Horizontal - Managing Concurrency
Isolated functions in Python, decorated with the @isolated
decorator, have a convenient submit
method that allows you to run the function as an asynchronous task. When you call the submit
method, the isolated function returns an instance of the Future
class from the concurrent.futures module.
A Future
represents the result of an asynchronous operation. You can use the Future
object to wait for the operation to complete and retrieve the result. This makes it easy to run isolated functions in the background, freeing up the main thread to perform other tasks.
Here's an example that demonstrates how to use the submit
method to run an isolated function as an asynchronous task:
from fal_serverless import isolated
from concurrent.futures import as_completed
@isolated()
def my_function(x, y):
return x + y
# Call the submit method to run the function as an asynchronous task
future = my_function.submit(2, 3)
# Wait for the task to complete and retrieve the result
result = future.result()
print(result) # Output: 5
In this example, we define an isolated function my_function
that takes two arguments x and y and returns their sum. We then call the submit
method to run the function as an asynchronous task, passing in the arguments 2 and 3. The submit
method returns a Future
object that represents the result of the asynchronous operation. Finally, we use the result
method on the Future
object to wait for the task to complete and retrieve the result, which is 5.

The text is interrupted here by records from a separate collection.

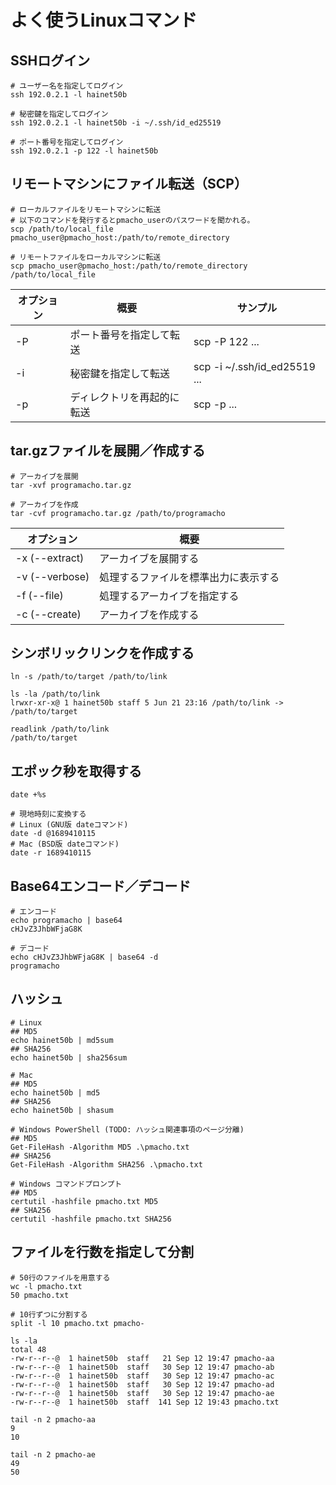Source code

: # よく使うLinuxコマンド

## SSHログイン
```shell
# ユーザー名を指定してログイン
ssh 192.0.2.1 -l hainet50b

# 秘密鍵を指定してログイン
ssh 192.0.2.1 -l hainet50b -i ~/.ssh/id_ed25519

# ポート番号を指定してログイン
ssh 192.0.2.1 -p 122 -l hainet50b
```

## リモートマシンにファイル転送（SCP）
```shell
# ローカルファイルをリモートマシンに転送
# 以下のコマンドを発行するとpmacho_userのパスワードを聞かれる。
scp /path/to/local_file pmacho_user@pmacho_host:/path/to/remote_directory

# リモートファイルをローカルマシンに転送
scp pmacho_user@pmacho_host:/path/to/remote_directory /path/to/local_file
```

| オプション | 概要 | サンプル |
| --- | --- | --- |
| -P | ポート番号を指定して転送 | scp -P 122 ... |
| -i | 秘密鍵を指定して転送 | scp -i ~/.ssh/id_ed25519 ... |
| -p | ディレクトリを再起的に転送 | scp -p ... |

## tar.gzファイルを展開／作成する
```shell
# アーカイブを展開
tar -xvf programacho.tar.gz

# アーカイブを作成
tar -cvf programacho.tar.gz /path/to/programacho
```

| オプション | 概要 |
| --- | --- |
| -x (--extract) | アーカイブを展開する |
| -v (--verbose) | 処理するファイルを標準出力に表示する |
| -f (--file) | 処理するアーカイブを指定する |
| -c (--create) | アーカイブを作成する |

## シンボリックリンクを作成する
```shell
ln -s /path/to/target /path/to/link

ls -la /path/to/link
lrwxr-xr-x@ 1 hainet50b staff 5 Jun 21 23:16 /path/to/link -> /path/to/target

readlink /path/to/link
/path/to/target
```

## エポック秒を取得する
```shell
date +%s

# 現地時刻に変換する
# Linux (GNU版 dateコマンド)
date -d @1689410115
# Mac (BSD版 dateコマンド)
date -r 1689410115
```

## Base64エンコード／デコード
```shell
# エンコード
echo programacho | base64
cHJvZ3JhbWFjaG8K

# デコード
echo cHJvZ3JhbWFjaG8K | base64 -d
programacho
```

## ハッシュ
```shell
# Linux
## MD5
echo hainet50b | md5sum
## SHA256
echo hainet50b | sha256sum

# Mac
## MD5
echo hainet50b | md5
## SHA256
echo hainet50b | shasum

# Windows PowerShell (TODO: ハッシュ関連事項のページ分離)
## MD5
Get-FileHash -Algorithm MD5 .\pmacho.txt
## SHA256
Get-FileHash -Algorithm SHA256 .\pmacho.txt

# Windows コマンドプロンプト
## MD5
certutil -hashfile pmacho.txt MD5
## SHA256
certutil -hashfile pmacho.txt SHA256
```

## ファイルを行数を指定して分割
```shell
# 50行のファイルを用意する
wc -l pmacho.txt
50 pmacho.txt

# 10行ずつに分割する
split -l 10 pmacho.txt pmacho-

ls -la
total 48
-rw-r--r--@  1 hainet50b  staff   21 Sep 12 19:47 pmacho-aa
-rw-r--r--@  1 hainet50b  staff   30 Sep 12 19:47 pmacho-ab
-rw-r--r--@  1 hainet50b  staff   30 Sep 12 19:47 pmacho-ac
-rw-r--r--@  1 hainet50b  staff   30 Sep 12 19:47 pmacho-ad
-rw-r--r--@  1 hainet50b  staff   30 Sep 12 19:47 pmacho-ae
-rw-r--r--@  1 hainet50b  staff  141 Sep 12 19:43 pmacho.txt

tail -n 2 pmacho-aa
9
10

tail -n 2 pmacho-ae
49
50
```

One of the benefits of using the submit
method to run isolated functions as asynchronous tasks is that it allows you to take advantage of concurrency. By running multiple instances of an isolated function in parallel, you can perform tasks more quickly and efficiently.
Here's an example that demonstrates how to use the submit
method to take advantage of concurrency:
import time
from fal_serverless import isolated
from concurrent.futures import as_completed
@isolated()
def my_function(x):
time.sleep(x)
return x
# Call the submit method many times to run multiple instances of the function
futures = [my_function.submit(i) for i in range(10)]
# Wait for all the tasks to complete
start_time = time.time()
for future in as_completed(futures):
result = future.result()
print(f"Task {result} completed in {time.time() - start_time:.2f} seconds")
In this example, we define an isolated function my_function
that takes one argument x and simulates a long-running task by sleeping for x seconds. We then use a list comprehension to call the run
method many times, passing in different arguments each time. We use the as_completed
function to wait for all the tasks to complete and retrieve the results.
When you run this code, you'll see that the tasks complete in a shorter amount of time compared to if you ran the tasks sequentially. This is because the tasks are run in parallel, taking advantage of the isolated environments.